● Instructions for the task
Copy every entry verbatim and skip the pictures.

Items from a data source:
□ □ □ □
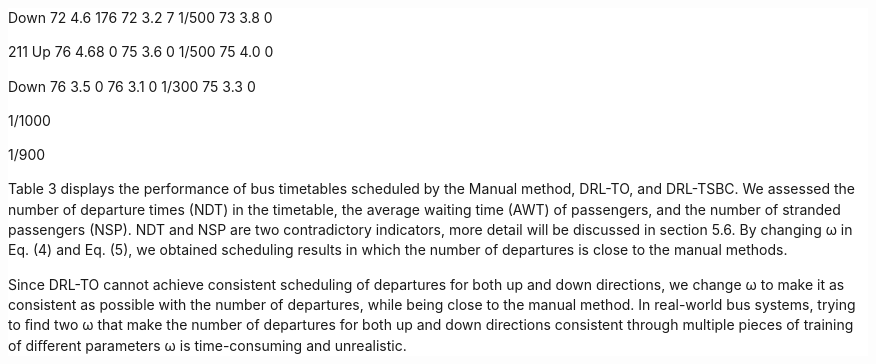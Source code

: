 Down
72
4.6
176
72
3.2
7
1/500
73
3.8
0

211
Up
76
4.68
0
75
3.6
0
1/500
75
4.0
0

Down
76
3.5
0
76
3.1
0
1/300
75
3.3
0

1/1000

1/900

Table 3 displays the performance of bus timetables scheduled by the Manual
method, DRL-TO, and DRL-TSBC. We assessed the number of departure times
(NDT) in the timetable, the average waiting time (AWT) of passengers, and
the number of stranded passengers (NSP). NDT and NSP are two contradictory
indicators, more detail will be discussed in section 5.6. By changing ω in Eq. (4)
and Eq. (5), we obtained scheduling results in which the number of departures
is close to the manual methods.

Since DRL-TO cannot achieve consistent scheduling of departures for both
up and down directions, we change ω to make it as consistent as possible with
the number of departures, while being close to the manual method. In real-world
bus systems, trying to ﬁnd two ω that make the number of departures for both
up and down directions consistent through multiple pieces of training of diﬀerent
parameters ω is time-consuming and unrealistic.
□ □ □ □
● Answer to the exercise
Source code

: Down
72
4.6
176
72
3.2
7
1/500
73
3.8
0

211
Up
76
4.68
0
75
3.6
0
1/500
75
4.0
0

Down
76
3.5
0
76
3.1
0
1/300
75
3.3
0

1/1000

1/900

Table 3 displays the performance of bus timetables scheduled by the Manual
method, DRL-TO, and DRL-TSBC. We assessed the number of departure times
(NDT) in the timetable, the average waiting time (AWT) of passengers, and
the number of stranded passengers (NSP). NDT and NSP are two contradictory
indicators, more detail will be discussed in section 5.6. By changing ω in Eq. (4)
and Eq. (5), we obtained scheduling results in which the number of departures
is close to the manual methods.

Since DRL-TO cannot achieve consistent scheduling of departures for both
up and down directions, we change ω to make it as consistent as possible with
the number of departures, while being close to the manual method. In real-world
bus systems, trying to ﬁnd two ω that make the number of departures for both
up and down directions consistent through multiple pieces of training of diﬀerent
parameters ω is time-consuming and unrealistic.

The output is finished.